Your instructions: In the records below, find the line with "likelihood of an individual having a stroke."; retype that line and all the following lines through the end, exactly, and add nothing.

Listed records:
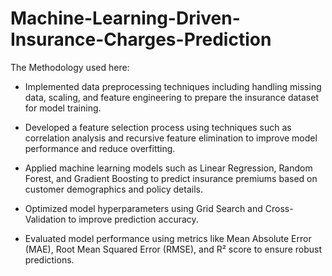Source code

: # Machine-Learning-Driven-Insurance-Charges-Prediction

The Methodology used here:

* Implemented data preprocessing techniques including handling missing data, scaling, and feature engineering to prepare the insurance dataset for model training.

* Developed a feature selection process using techniques such as correlation analysis and recursive feature elimination to improve model performance and reduce overfitting.

* Applied machine learning models such as Linear Regression, Random Forest, and Gradient Boosting to predict insurance premiums based on customer demographics and policy details.

* Optimized model hyperparameters using Grid Search and Cross-Validation to improve prediction accuracy.

* Evaluated model performance using metrics like Mean Absolute Error (MAE), Root Mean Squared Error (RMSE), and R² score to ensure robust predictions.
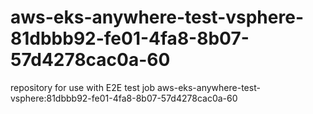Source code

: # aws-eks-anywhere-test-vsphere-81dbbb92-fe01-4fa8-8b07-57d4278cac0a-60
repository for use with E2E test job aws-eks-anywhere-test-vsphere:81dbbb92-fe01-4fa8-8b07-57d4278cac0a-60
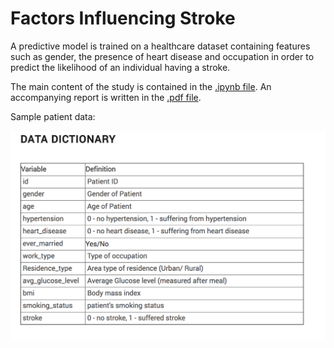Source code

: # Factors Influencing Stroke

A predictive model is trained on a healthcare dataset containing features such
as gender, the presence of heart disease and occupation in order to predict the
likelihood of an individual having a stroke.

The main content of the study is contained in the [.ipynb file](https://github.com/jgk-iles/predicting-stroke/blob/master/Factors%20Influencing%20Stroke.pdf).
An accompanying report is written in the [.pdf file](https://github.com/jgk-iles/predicting-stroke/blob/master/Factors%20Influencing%20Stroke.pdf).

Sample patient data:

![Example Patient Data](https://github.com/jgk-iles/predicting-stroke/blob/master/Screen%20Shot%202018-04-17%20at%2012.15.42%20AM.png "Example Patient Data")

Completed exercise:
likelihood of an individual having a stroke.

The main content of the study is contained in the [.ipynb file](https://github.com/jgk-iles/predicting-stroke/blob/master/Factors%20Influencing%20Stroke.pdf).
An accompanying report is written in the [.pdf file](https://github.com/jgk-iles/predicting-stroke/blob/master/Factors%20Influencing%20Stroke.pdf).

Sample patient data:

![Example Patient Data](https://github.com/jgk-iles/predicting-stroke/blob/master/Screen%20Shot%202018-04-17%20at%2012.15.42%20AM.png "Example Patient Data")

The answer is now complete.